Trilling called Macht up a week later on a Sunday morning and told him to pick up the paper. Macht had an official byline on the front of the Sports section.
"I felt so proud," he said.
Plugged into TV
For Macht, TV was a natural transition.
Although he enjoyed writing and had plans to be a newspaper reporter, TV was another love.
"All growing up, I'd watch endless amounts of TV. I'd watch 14 hours of TV," Macht said.
His parents, Dr. Stanley H. and Naomi Macht, had encouraged him to go out and play, but Macht said he wanted to watch TV shows and movies.
"It was so bad that I would watch so many TV shows and movies everyday that they had to go out to hardware store and buy a lock for the TV set," he said. "They would unplug cord from the wall.

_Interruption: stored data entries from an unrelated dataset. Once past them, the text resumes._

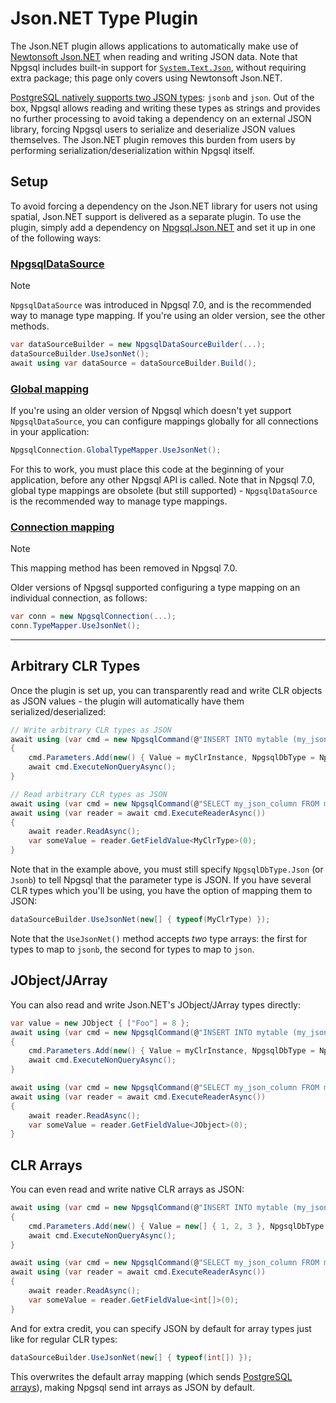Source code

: # Json.NET Type Plugin

The Json.NET plugin allows applications to automatically make use of [Newtonsoft Json.NET](http://www.newtonsoft.com/json) when reading and writing JSON data. Note that Npgsql includes built-in support for [`System.Text.Json`](https://learn.microsoft.com/dotnet/standard/serialization/system-text-json/overview?pivots=dotnet-6-0), without requiring extra package; this page only covers using Newtonsoft Json.NET.

[PostgreSQL natively supports two JSON types](https://www.postgresql.org/docs/current/static/datatype-json.html): `jsonb` and `json`. Out of the box, Npgsql allows reading and writing these types as strings and provides no further processing to avoid taking a dependency on an external JSON library, forcing Npgsql users to serialize and deserialize JSON values themselves. The Json.NET plugin removes this burden from users by performing serialization/deserialization within Npgsql itself.

## Setup

To avoid forcing a dependency on the Json.NET library for users not using spatial, Json.NET support is delivered as a separate plugin. To use the plugin, simply add a dependency on [Npgsql.Json.NET](https://www.nuget.org/packages/Npgsql.Json.NET) and set it up in one of the following ways:

### [NpgsqlDataSource](#tab/datasource)

> [!NOTE]
> `NpgsqlDataSource` was introduced in Npgsql 7.0, and is the recommended way to manage type mapping. If you're using an older version, see the other methods.

```c#
var dataSourceBuilder = new NpgsqlDataSourceBuilder(...);
dataSourceBuilder.UseJsonNet();
await using var dataSource = dataSourceBuilder.Build();
```

### [Global mapping](#tab/global)

If you're using an older version of Npgsql which doesn't yet support `NpgsqlDataSource`, you can configure mappings globally for all connections in your application:

```c#
NpgsqlConnection.GlobalTypeMapper.UseJsonNet();
```

For this to work, you must place this code at the beginning of your application, before any other Npgsql API is called. Note that in Npgsql 7.0, global type mappings are obsolete (but still supported) - `NpgsqlDataSource` is the recommended way to manage type mappings.

### [Connection mapping](#tab/connection)

> [!NOTE]
> This mapping method has been removed in Npgsql 7.0.

Older versions of Npgsql supported configuring a type mapping on an individual connection, as follows:

```c#
var conn = new NpgsqlConnection(...);
conn.TypeMapper.UseJsonNet();
```

***

## Arbitrary CLR Types

Once the plugin is set up, you can transparently read and write CLR objects as JSON values - the plugin will automatically have them serialized/deserialized:

```c#
// Write arbitrary CLR types as JSON
await using (var cmd = new NpgsqlCommand(@"INSERT INTO mytable (my_json_column) VALUES ($1)", conn))
{
    cmd.Parameters.Add(new() { Value = myClrInstance, NpgsqlDbType = NpgsqlDbType.Jsonb });
    await cmd.ExecuteNonQueryAsync();
}

// Read arbitrary CLR types as JSON
await using (var cmd = new NpgsqlCommand(@"SELECT my_json_column FROM mytable", conn))
await using (var reader = await cmd.ExecuteReaderAsync())
{
    await reader.ReadAsync();
    var someValue = reader.GetFieldValue<MyClrType>(0);
}
```

Note that in the example above, you must still specify `NpgsqlDbType.Json` (or `Jsonb`) to tell Npgsql that the parameter type is JSON. If you have several CLR types which you'll be using, you have the option of mapping them to JSON:

```c#
dataSourceBuilder.UseJsonNet(new[] { typeof(MyClrType) });
```

Note that the `UseJsonNet()` method accepts *two* type arrays: the first for types to map to `jsonb`, the second for types to map to `json`.

## JObject/JArray

You can also read and write Json.NET's JObject/JArray types directly:

```c#
var value = new JObject { ["Foo"] = 8 };
await using (var cmd = new NpgsqlCommand(@"INSERT INTO mytable (my_json_column) VALUES ($1)", conn))
{
    cmd.Parameters.Add(new() { Value = myClrInstance, NpgsqlDbType = NpgsqlDbType.Jsonb });
    await cmd.ExecuteNonQueryAsync();
}

await using (var cmd = new NpgsqlCommand(@"SELECT my_json_column FROM mytable", conn))
await using (var reader = await cmd.ExecuteReaderAsync())
{
    await reader.ReadAsync();
    var someValue = reader.GetFieldValue<JObject>(0);
}
```

## CLR Arrays

You can even read and write native CLR arrays as JSON:

```c#
await using (var cmd = new NpgsqlCommand(@"INSERT INTO mytable (my_json_column) VALUES ($1)", conn))
{
    cmd.Parameters.Add(new() { Value = new[] { 1, 2, 3 }, NpgsqlDbType = NpgsqlDbType.Jsonb) });
    await cmd.ExecuteNonQueryAsync();
}

await using (var cmd = new NpgsqlCommand(@"SELECT my_json_column FROM mytable", conn))
await using (var reader = await cmd.ExecuteReaderAsync())
{
    await reader.ReadAsync();
    var someValue = reader.GetFieldValue<int[]>(0);
}
```

And for extra credit, you can specify JSON by default for array types just like for regular CLR types:

```c#
dataSourceBuilder.UseJsonNet(new[] { typeof(int[]) });
```

This overwrites the default array mapping (which sends [PostgreSQL arrays](https://www.postgresql.org/docs/current/static/arrays.html)), making Npgsql send int arrays as JSON by default.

They would put this lock that set on the two prongs and turn the key, take it out and TV was locked. And I was heartbroken."
But he wouldn't be deterred. He found the packaging of the lock and road his bike from Fountain Head home to Longmeadow Shopping Center to buy a lock of the same kind. When he got it, he played a little switcheroo with the old lock and his new lock — which he had the spare key — to allow himself more TV watching.
Professionally, though, it would actually a Washington Post assignment that gave him the introduction to TV. He was covering a game in University of Maryland, College Park and was hanging out with Trilling and Thomas Boswell, a then Post sportswriter. That day, Macht met newspeople from WJLA-TV who were televising the game and struck up a conversation.
One of the men was Tim Brant, the Sports director of WJLA-TV , who told Macht that basketball player Ralph Sampson ( who in 1983 would be the NBA's No. 1 draft pick) would be attending University of Virginia in the fall of 1979. He told the young Macht that if he would call him with information about Sampson, he would use his information to put stories on the air.
On his school break, Brant invited Macht up to WJLA to work, while he still was writing for The Washington Post.
"I kinda of had my first experience in TV and I thought it was really cool," Macht said.
He decided after break to approach a local station in Virginia, WVIR-TV in Charlottesville, a NBC affiliate TV station, to work for them. They gave him a video camera and told him to go out and start writing and shooting his own news and sports stories.
"They would get all these calls that this kid looks like he's 12 years old," he said with a laugh.